According to Southern Poverty, the SLLI works closely with the Federation for American Immigration Reform (FAIR), which the SPLC has designated as an anti-immigrant hate group because of its white nationalist agenda and ties to racist groups."
Southern Poverty also names Sue Allen (R-Town and Country) and David Day (R-Dixon) as members of SLLI.
In its profile of the gun-toting Nieves (below), Southern Poverty points out the irony of a man with Hispanic heritage looking to keep new generation of immigrants from seeking better lives in the United States.
Although he is of Puerto Rican descent, Brian Nieves, a newly elected state senator and the former majority whip of Missouri's House of Representatives, reacted angrily in 2008 after President Obama suggested that American children learn Spanish in addition to English. The president, Nieves said, had "belittle[d] the feelings of the majority of Americans."

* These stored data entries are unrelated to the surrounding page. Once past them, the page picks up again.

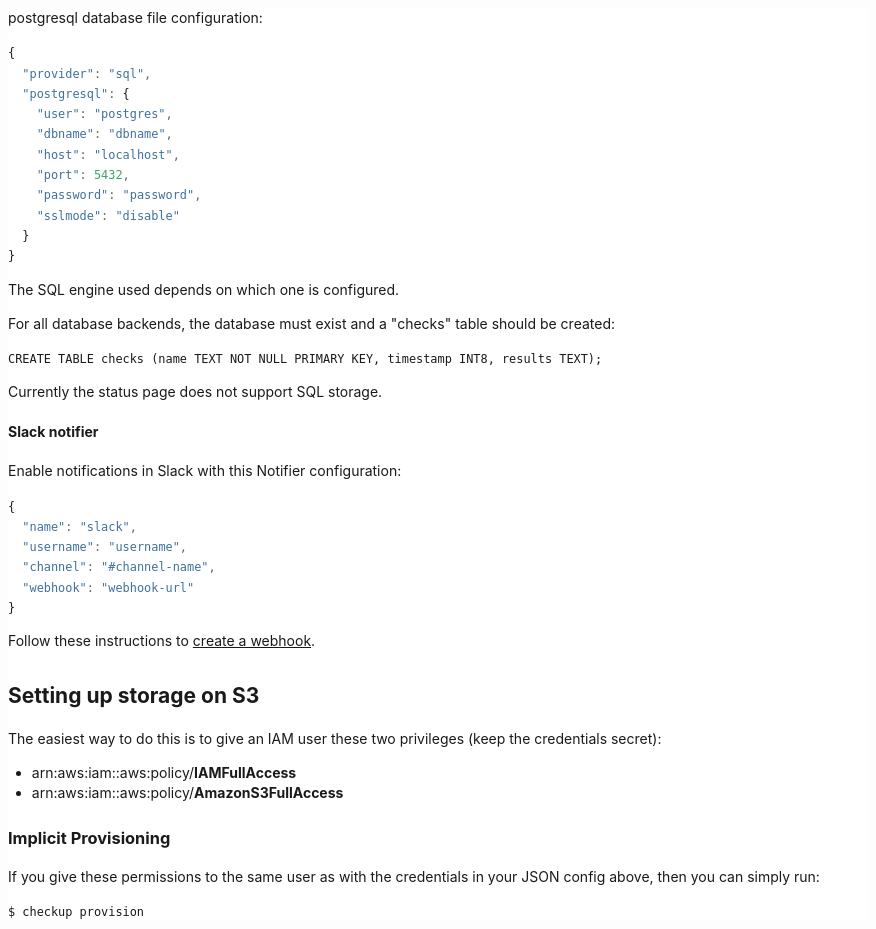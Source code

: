postgresql database file configuration:

```js
{
  "provider": "sql",
  "postgresql": {
    "user": "postgres",
    "dbname": "dbname",
    "host": "localhost",
    "port": 5432,
    "password": "password",
    "sslmode": "disable"
  }
}
```

The SQL engine used depends on which one is configured.

For all database backends, the database must exist and a "checks" table should be created:

```
CREATE TABLE checks (name TEXT NOT NULL PRIMARY KEY, timestamp INT8, results TEXT);
```

Currently the status page does not support SQL storage.

#### Slack notifier

Enable notifications in Slack with this Notifier configuration:

```js
{
  "name": "slack",
  "username": "username",
  "channel": "#channel-name",
  "webhook": "webhook-url"
}
```

Follow these instructions to [create a webhook](https://get.slack.help/hc/en-us/articles/115005265063-Incoming-WebHooks-for-Slack).

## Setting up storage on S3

The easiest way to do this is to give an IAM user these two privileges (keep the credentials secret):

- arn:aws:iam::aws:policy/**IAMFullAccess**
- arn:aws:iam::aws:policy/**AmazonS3FullAccess**

### Implicit Provisioning

If you give these permissions to the same user as with the credentials in your JSON config above, then you can simply run:

```bash
$ checkup provision
```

This January, Nieves threw what the Kansas City alternative newspaper The Pitch called "his first tantrum of the year" on the floor of the state Senate when he learned that Missouri's Democratic attorney general had built a Spanish-language website for that office in 2009. Nieves claimed it broke the state's "English only" law.
A self-described "Patriot candidate," Nieves says he is part of a "Patriot uprising" and even named his talk-radio show The Patriot Enclave. Nieves also is a major star of the film, "Don't Tread on Me -- the Rise of the Republic," which was produced by Patriot conspiracist Gary Franchi. In the film, Nieves says that "with the election of President Barack Hussein Obama ... I think people finally realized, 'Hey, this is our government; this is our nation, and we're going to take it back.' I think that's what gave birth to the Patriot uprising."
Nieves appears a dozen times in the film discussing state sovereignty alongside such hard-core members of the antigovernment movement as Alex Jones, a conspiracy-monger who believes the federal government was involved in the Oklahoma City bombing, and Richard Mack, the former Arizona sheriff who preaches that county sheriffs don't have to obey the federal government.
During a 2009 "Boot Camp" put on by the Show Me Patriots, Nieves warned darkly: "Sooner or later there's going to have to be a showdown. So be encouraged, be motivated ... because 30 years from now, somebody's going to ask you what you did during the Patriot uprising. ... And it's my prayer that you'll be able to say you were right in the middle of it and that you had a piece of this fight."
Nieves, who once described the torture technique of waterboarding as putting "a little water in the face," was allegedly in a real fight last year. The Kansas City Star reported on Aug. 9, 2010, that Nieves was at the center of a complaint made to police by a campaign worker for Nieves' opponent in the state Senate primary, Dick Stratman. When the staffer, Shawn Bell, stopped by Nieves' headquarters to congratulate the winner, Nieves allegedly threw Bell against a wall and then drew a gun on him. Bell alleged that Nieves then berated him, threatened to kill him, and asked him if he was wearing a "wire." Nieves then allegedly head-butted and slapped Bell, pulled him into an office where Nieves looked through Bell's phone, made him take off his shirt, and made Bell call his wife to apologize to her for things that happened during the campaign. No criminal charges were ever filed in the case.
In a rambling E-mail Nieves sent to supporters after the incident, he wrote: "We did something The Machine did not want done and for that the Nieves family is indeed being punished and made an example of!"